• _PROBLEM DETAILS_:
Retype all the records with nothing changed.

(Collected data entries)

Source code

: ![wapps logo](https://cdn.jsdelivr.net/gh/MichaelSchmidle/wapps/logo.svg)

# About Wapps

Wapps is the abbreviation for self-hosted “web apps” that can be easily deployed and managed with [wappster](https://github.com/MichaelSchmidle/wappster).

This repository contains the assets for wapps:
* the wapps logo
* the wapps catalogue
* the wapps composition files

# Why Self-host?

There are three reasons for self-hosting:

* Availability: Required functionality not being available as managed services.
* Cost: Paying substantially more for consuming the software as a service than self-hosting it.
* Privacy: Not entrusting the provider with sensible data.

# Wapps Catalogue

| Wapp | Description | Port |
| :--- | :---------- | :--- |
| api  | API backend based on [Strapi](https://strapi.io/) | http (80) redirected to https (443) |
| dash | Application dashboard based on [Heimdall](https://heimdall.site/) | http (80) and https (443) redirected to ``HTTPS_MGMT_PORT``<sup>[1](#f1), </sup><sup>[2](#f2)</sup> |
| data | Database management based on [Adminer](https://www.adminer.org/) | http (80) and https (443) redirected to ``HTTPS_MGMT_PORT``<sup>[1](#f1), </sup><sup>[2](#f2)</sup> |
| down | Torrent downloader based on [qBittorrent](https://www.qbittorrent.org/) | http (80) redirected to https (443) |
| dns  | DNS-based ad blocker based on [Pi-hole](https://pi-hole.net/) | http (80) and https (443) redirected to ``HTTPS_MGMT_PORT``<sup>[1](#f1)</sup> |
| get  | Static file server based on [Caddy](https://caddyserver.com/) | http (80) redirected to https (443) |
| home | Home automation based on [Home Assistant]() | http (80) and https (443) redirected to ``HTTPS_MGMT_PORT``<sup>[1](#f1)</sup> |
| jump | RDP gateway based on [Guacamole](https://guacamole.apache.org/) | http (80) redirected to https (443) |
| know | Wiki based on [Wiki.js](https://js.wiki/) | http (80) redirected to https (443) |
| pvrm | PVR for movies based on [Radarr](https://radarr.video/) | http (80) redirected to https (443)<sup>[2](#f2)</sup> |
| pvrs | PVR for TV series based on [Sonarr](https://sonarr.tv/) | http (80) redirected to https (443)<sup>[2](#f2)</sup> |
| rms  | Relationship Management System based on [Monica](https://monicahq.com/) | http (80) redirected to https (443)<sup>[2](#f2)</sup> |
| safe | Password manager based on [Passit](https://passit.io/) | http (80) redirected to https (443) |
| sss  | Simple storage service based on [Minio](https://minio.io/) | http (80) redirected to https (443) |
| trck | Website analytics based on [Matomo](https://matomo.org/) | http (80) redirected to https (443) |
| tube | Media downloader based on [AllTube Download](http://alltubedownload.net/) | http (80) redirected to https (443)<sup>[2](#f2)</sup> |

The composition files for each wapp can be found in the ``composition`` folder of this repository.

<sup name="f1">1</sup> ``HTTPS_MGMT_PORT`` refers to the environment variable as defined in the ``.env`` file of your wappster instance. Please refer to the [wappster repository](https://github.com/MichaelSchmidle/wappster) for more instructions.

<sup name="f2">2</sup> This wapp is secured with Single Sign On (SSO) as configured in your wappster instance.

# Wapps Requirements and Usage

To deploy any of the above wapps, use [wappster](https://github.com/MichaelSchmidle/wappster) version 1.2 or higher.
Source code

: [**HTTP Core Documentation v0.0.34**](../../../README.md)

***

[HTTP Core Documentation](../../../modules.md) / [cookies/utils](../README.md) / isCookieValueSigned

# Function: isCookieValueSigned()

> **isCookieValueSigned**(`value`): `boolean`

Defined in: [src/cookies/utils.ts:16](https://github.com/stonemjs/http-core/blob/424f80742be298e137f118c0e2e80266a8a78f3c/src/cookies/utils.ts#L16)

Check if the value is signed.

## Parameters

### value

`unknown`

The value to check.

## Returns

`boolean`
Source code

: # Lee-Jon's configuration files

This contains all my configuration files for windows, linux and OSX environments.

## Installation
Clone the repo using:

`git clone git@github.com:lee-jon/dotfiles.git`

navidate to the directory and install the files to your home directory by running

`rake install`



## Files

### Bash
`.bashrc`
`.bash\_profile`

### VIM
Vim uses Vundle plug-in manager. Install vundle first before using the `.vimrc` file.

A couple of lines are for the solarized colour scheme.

• _ANSWER BOX_:
Source code

: ![wapps logo](https://cdn.jsdelivr.net/gh/MichaelSchmidle/wapps/logo.svg)

# About Wapps

Wapps is the abbreviation for self-hosted “web apps” that can be easily deployed and managed with [wappster](https://github.com/MichaelSchmidle/wappster).

This repository contains the assets for wapps:
* the wapps logo
* the wapps catalogue
* the wapps composition files

# Why Self-host?

There are three reasons for self-hosting:

* Availability: Required functionality not being available as managed services.
* Cost: Paying substantially more for consuming the software as a service than self-hosting it.
* Privacy: Not entrusting the provider with sensible data.

# Wapps Catalogue

| Wapp | Description | Port |
| :--- | :---------- | :--- |
| api  | API backend based on [Strapi](https://strapi.io/) | http (80) redirected to https (443) |
| dash | Application dashboard based on [Heimdall](https://heimdall.site/) | http (80) and https (443) redirected to ``HTTPS_MGMT_PORT``<sup>[1](#f1), </sup><sup>[2](#f2)</sup> |
| data | Database management based on [Adminer](https://www.adminer.org/) | http (80) and https (443) redirected to ``HTTPS_MGMT_PORT``<sup>[1](#f1), </sup><sup>[2](#f2)</sup> |
| down | Torrent downloader based on [qBittorrent](https://www.qbittorrent.org/) | http (80) redirected to https (443) |
| dns  | DNS-based ad blocker based on [Pi-hole](https://pi-hole.net/) | http (80) and https (443) redirected to ``HTTPS_MGMT_PORT``<sup>[1](#f1)</sup> |
| get  | Static file server based on [Caddy](https://caddyserver.com/) | http (80) redirected to https (443) |
| home | Home automation based on [Home Assistant]() | http (80) and https (443) redirected to ``HTTPS_MGMT_PORT``<sup>[1](#f1)</sup> |
| jump | RDP gateway based on [Guacamole](https://guacamole.apache.org/) | http (80) redirected to https (443) |
| know | Wiki based on [Wiki.js](https://js.wiki/) | http (80) redirected to https (443) |
| pvrm | PVR for movies based on [Radarr](https://radarr.video/) | http (80) redirected to https (443)<sup>[2](#f2)</sup> |
| pvrs | PVR for TV series based on [Sonarr](https://sonarr.tv/) | http (80) redirected to https (443)<sup>[2](#f2)</sup> |
| rms  | Relationship Management System based on [Monica](https://monicahq.com/) | http (80) redirected to https (443)<sup>[2](#f2)</sup> |
| safe | Password manager based on [Passit](https://passit.io/) | http (80) redirected to https (443) |
| sss  | Simple storage service based on [Minio](https://minio.io/) | http (80) redirected to https (443) |
| trck | Website analytics based on [Matomo](https://matomo.org/) | http (80) redirected to https (443) |
| tube | Media downloader based on [AllTube Download](http://alltubedownload.net/) | http (80) redirected to https (443)<sup>[2](#f2)</sup> |

The composition files for each wapp can be found in the ``composition`` folder of this repository.

<sup name="f1">1</sup> ``HTTPS_MGMT_PORT`` refers to the environment variable as defined in the ``.env`` file of your wappster instance. Please refer to the [wappster repository](https://github.com/MichaelSchmidle/wappster) for more instructions.

<sup name="f2">2</sup> This wapp is secured with Single Sign On (SSO) as configured in your wappster instance.

# Wapps Requirements and Usage

To deploy any of the above wapps, use [wappster](https://github.com/MichaelSchmidle/wappster) version 1.2 or higher.
Source code

: [**HTTP Core Documentation v0.0.34**](../../../README.md)

***

[HTTP Core Documentation](../../../modules.md) / [cookies/utils](../README.md) / isCookieValueSigned

# Function: isCookieValueSigned()

> **isCookieValueSigned**(`value`): `boolean`

Defined in: [src/cookies/utils.ts:16](https://github.com/stonemjs/http-core/blob/424f80742be298e137f118c0e2e80266a8a78f3c/src/cookies/utils.ts#L16)

Check if the value is signed.

## Parameters

### value

`unknown`

The value to check.

## Returns

`boolean`
Source code

: # Lee-Jon's configuration files

This contains all my configuration files for windows, linux and OSX environments.

## Installation
Clone the repo using:

`git clone git@github.com:lee-jon/dotfiles.git`

navidate to the directory and install the files to your home directory by running

`rake install`



## Files

### Bash
`.bashrc`
`.bash\_profile`

### VIM
Vim uses Vundle plug-in manager. Install vundle first before using the `.vimrc` file.

A couple of lines are for the solarized colour scheme.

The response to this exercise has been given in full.